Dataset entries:
--- START ---

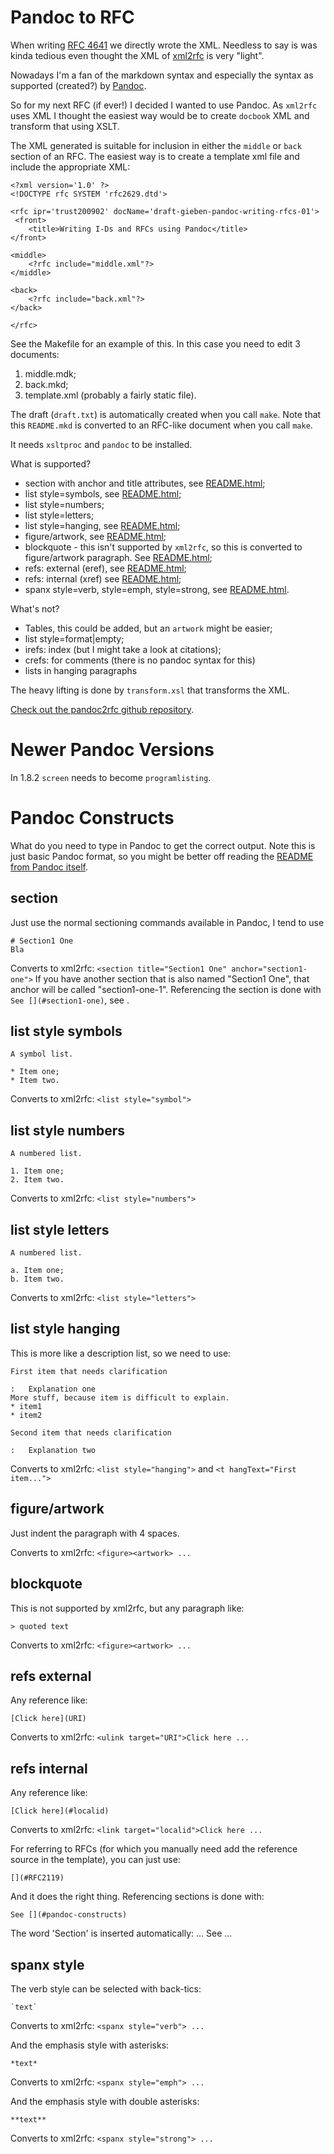 # Pandoc to RFC

When writing [RFC 4641](RFC4641) we directly wrote the
XML. Needless to say is was kinda tedious even thought the XML of [xml2rfc](http://xml.resource.org/)
is very "light".

Nowadays I'm a fan of the markdown syntax and especially the syntax as supported (created?)
by [Pandoc](http://johnmacfarlane.net/pandoc/).

So for my next RFC (if ever!) I decided I wanted to use Pandoc. As `xml2rfc` uses XML
I thought the easiest way would be to create `docbook` XML and transform that using
XSLT.

The XML generated is suitable for inclusion in either the `middle` or `back` section
of an RFC. The easiest way is to create a template xml file and include the appropriate
XML:

    <?xml version='1.0' ?>
    <!DOCTYPE rfc SYSTEM 'rfc2629.dtd'>

    <rfc ipr='trust200902' docName='draft-gieben-pandoc-writing-rfcs-01'>
     <front>
        <title>Writing I-Ds and RFCs using Pandoc</title>
    </front>

    <middle>
        <?rfc include="middle.xml"?>
    </middle>

    <back>
        <?rfc include="back.xml"?>
    </back>

    </rfc>

See the Makefile for an example of this. In this case you need to edit
3 documents:

1. middle.mdk;
1. back.mkd;
1. template.xml (probably a fairly static file).

The draft (`draft.txt`) is automatically created when you call `make`. 
Note that this `README.mkd` is converted to an RFC-like document when you call `make`.

It needs `xsltproc` and `pandoc` to be installed.

What is supported?

* section with anchor and title attributes, see [README.html](http://johnmacfarlane.net/pandoc/README.html#headers);
* list style=symbols, see [README.html](http://johnmacfarlane.net/pandoc/README.html#lists);
* list style=numbers;
* list style=letters;
* list style=hanging, see [README.html](http://johnmacfarlane.net/pandoc/README.html#definition-lists);
* figure/artwork, see [README.html](http://johnmacfarlane.net/pandoc/README.html#indented-code-blocks);
* blockquote - this isn't supported by `xml2rfc`, so this is converted to
    figure/artwork paragraph. See [README.html](http://johnmacfarlane.net/pandoc/README.html#block-quotations);
* refs: external (eref), see [README.html](http://johnmacfarlane.net/pandoc/README.html#inline-links);
* refs: internal (xref) see [README.html](http://johnmacfarlane.net/pandoc/README.html#header-identifiers-in-html);
* spanx style=verb, style=emph, style=strong, see [README.html](http://johnmacfarlane.net/pandoc/README.html#inline-formatting).

What's not?

* Tables, this could be added, but an `artwork` might be easier;
* list style=format|empty;
* irefs: index (but I might take a look at citations);
* crefs: for comments (there is no pandoc syntax for this)
* lists in hanging paragraphs

The heavy lifting is done by `transform.xsl` that transforms the XML.

[Check out the pandoc2rfc github repository](https://github.com/miekg/pandoc2rfc).

# Newer Pandoc Versions

In 1.8.2 `screen` needs to become `programlisting`.

# Pandoc Constructs

What do you need to type in Pandoc to get the correct output. Note this
is just basic Pandoc format, so you might be better off reading the
[README from Pandoc itself](http://johnmacfarlane.net/pandoc/README.html).

## section
Just use the normal sectioning commands available in Pandoc, I tend to use

    # Section1 One
    Bla

Converts to xml2rfc: `<section title="Section1 One" anchor="section1-one">`
If you have another section that is also named "Section1 One", that
anchor will be called "section1-one-1". Referencing the section
is done with `See [](#section1-one)`, see [](#refs-internal).

## list style symbols

    A symbol list.

    * Item one;
    * Item two.

Converts to xml2rfc: `<list style="symbol">`

## list style numbers

    A numbered list.

    1. Item one;
    2. Item two.

Converts to xml2rfc: `<list style="numbers">`

## list style letters

    A numbered list.

    a. Item one;
    b. Item two.

Converts to xml2rfc: `<list style="letters">`

## list style hanging
This is more like a description list, so we need to use:

    First item that needs clarification

    :   Explanation one
    More stuff, because item is difficult to explain.
    * item1
    * item2

    Second item that needs clarification

    :   Explanation two


Converts to xml2rfc: `<list style="hanging">` and `<t hangText="First item...">`

## figure/artwork

Just indent the paragraph with 4 spaces.

Converts to xml2rfc: `<figure><artwork> ...`

## blockquote
This is not supported by xml2rfc, but any paragraph like:

    > quoted text

Converts to xml2rfc: `<figure><artwork> ...`

## refs external
Any reference like:

    [Click here](URI)

Converts to xml2rfc: `<ulink target="URI">Click here ...`

## refs internal
Any reference like:

    [Click here](#localid)

Converts to xml2rfc: `<link target="localid">Click here ...` 

For referring to RFCs (for which you manually need add the reference source in the template), 
you can just use:

    [](#RFC2119)

And it does the right thing. Referencing sections is done with:

    See [](#pandoc-constructs)

The word 'Section' is inserted automatically: ... See [](#pandoc-constructs) ...

## spanx style
The verb style can be selected with back-tics:

    `text`

Converts to xml2rfc: `<spanx style="verb"> ...`

And the emphasis style with asterisks:

    *text*

Converts to xml2rfc: `<spanx style="emph"> ...`

And the emphasis style with double asterisks:

    **text**

Converts to xml2rfc: `<spanx style="strong"> ...`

--- END ---

Print each entry exactly, leaving pictures out.

 # Pandoc to RFC

When writing [RFC 4641](RFC4641) we directly wrote the
XML. Needless to say is was kinda tedious even thought the XML of [xml2rfc](http://xml.resource.org/)
is very "light".

Nowadays I'm a fan of the markdown syntax and especially the syntax as supported (created?)
by [Pandoc](http://johnmacfarlane.net/pandoc/).

So for my next RFC (if ever!) I decided I wanted to use Pandoc. As `xml2rfc` uses XML
I thought the easiest way would be to create `docbook` XML and transform that using
XSLT.

The XML generated is suitable for inclusion in either the `middle` or `back` section
of an RFC. The easiest way is to create a template xml file and include the appropriate
XML:

    <?xml version='1.0' ?>
    <!DOCTYPE rfc SYSTEM 'rfc2629.dtd'>

    <rfc ipr='trust200902' docName='draft-gieben-pandoc-writing-rfcs-01'>
     <front>
        <title>Writing I-Ds and RFCs using Pandoc</title>
    </front>

    <middle>
        <?rfc include="middle.xml"?>
    </middle>

    <back>
        <?rfc include="back.xml"?>
    </back>

    </rfc>

See the Makefile for an example of this. In this case you need to edit
3 documents:

1. middle.mdk;
1. back.mkd;
1. template.xml (probably a fairly static file).

The draft (`draft.txt`) is automatically created when you call `make`. 
Note that this `README.mkd` is converted to an RFC-like document when you call `make`.

It needs `xsltproc` and `pandoc` to be installed.

What is supported?

* section with anchor and title attributes, see [README.html](http://johnmacfarlane.net/pandoc/README.html#headers);
* list style=symbols, see [README.html](http://johnmacfarlane.net/pandoc/README.html#lists);
* list style=numbers;
* list style=letters;
* list style=hanging, see [README.html](http://johnmacfarlane.net/pandoc/README.html#definition-lists);
* figure/artwork, see [README.html](http://johnmacfarlane.net/pandoc/README.html#indented-code-blocks);
* blockquote - this isn't supported by `xml2rfc`, so this is converted to
    figure/artwork paragraph. See [README.html](http://johnmacfarlane.net/pandoc/README.html#block-quotations);
* refs: external (eref), see [README.html](http://johnmacfarlane.net/pandoc/README.html#inline-links);
* refs: internal (xref) see [README.html](http://johnmacfarlane.net/pandoc/README.html#header-identifiers-in-html);
* spanx style=verb, style=emph, style=strong, see [README.html](http://johnmacfarlane.net/pandoc/README.html#inline-formatting).

What's not?

* Tables, this could be added, but an `artwork` might be easier;
* list style=format|empty;
* irefs: index (but I might take a look at citations);
* crefs: for comments (there is no pandoc syntax for this)
* lists in hanging paragraphs

The heavy lifting is done by `transform.xsl` that transforms the XML.

[Check out the pandoc2rfc github repository](https://github.com/miekg/pandoc2rfc).

# Newer Pandoc Versions

In 1.8.2 `screen` needs to become `programlisting`.

# Pandoc Constructs

What do you need to type in Pandoc to get the correct output. Note this
is just basic Pandoc format, so you might be better off reading the
[README from Pandoc itself](http://johnmacfarlane.net/pandoc/README.html).

## section
Just use the normal sectioning commands available in Pandoc, I tend to use

    # Section1 One
    Bla

Converts to xml2rfc: `<section title="Section1 One" anchor="section1-one">`
If you have another section that is also named "Section1 One", that
anchor will be called "section1-one-1". Referencing the section
is done with `See [](#section1-one)`, see [](#refs-internal).

## list style symbols

    A symbol list.

    * Item one;
    * Item two.

Converts to xml2rfc: `<list style="symbol">`

## list style numbers

    A numbered list.

    1. Item one;
    2. Item two.

Converts to xml2rfc: `<list style="numbers">`

## list style letters

    A numbered list.

    a. Item one;
    b. Item two.

Converts to xml2rfc: `<list style="letters">`

## list style hanging
This is more like a description list, so we need to use:

    First item that needs clarification

    :   Explanation one
    More stuff, because item is difficult to explain.
    * item1
    * item2

    Second item that needs clarification

    :   Explanation two


Converts to xml2rfc: `<list style="hanging">` and `<t hangText="First item...">`

## figure/artwork

Just indent the paragraph with 4 spaces.

Converts to xml2rfc: `<figure><artwork> ...`

## blockquote
This is not supported by xml2rfc, but any paragraph like:

    > quoted text

Converts to xml2rfc: `<figure><artwork> ...`

## refs external
Any reference like:

    [Click here](URI)

Converts to xml2rfc: `<ulink target="URI">Click here ...`

## refs internal
Any reference like:

    [Click here](#localid)

Converts to xml2rfc: `<link target="localid">Click here ...` 

For referring to RFCs (for which you manually need add the reference source in the template), 
you can just use:

    [](#RFC2119)

And it does the right thing. Referencing sections is done with:

    See [](#pandoc-constructs)

The word 'Section' is inserted automatically: ... See [](#pandoc-constructs) ...

## spanx style
The verb style can be selected with back-tics:

    `text`

Converts to xml2rfc: `<spanx style="verb"> ...`

And the emphasis style with asterisks:

    *text*

Converts to xml2rfc: `<spanx style="emph"> ...`

And the emphasis style with double asterisks:

    **text**

Converts to xml2rfc: `<spanx style="strong"> ...`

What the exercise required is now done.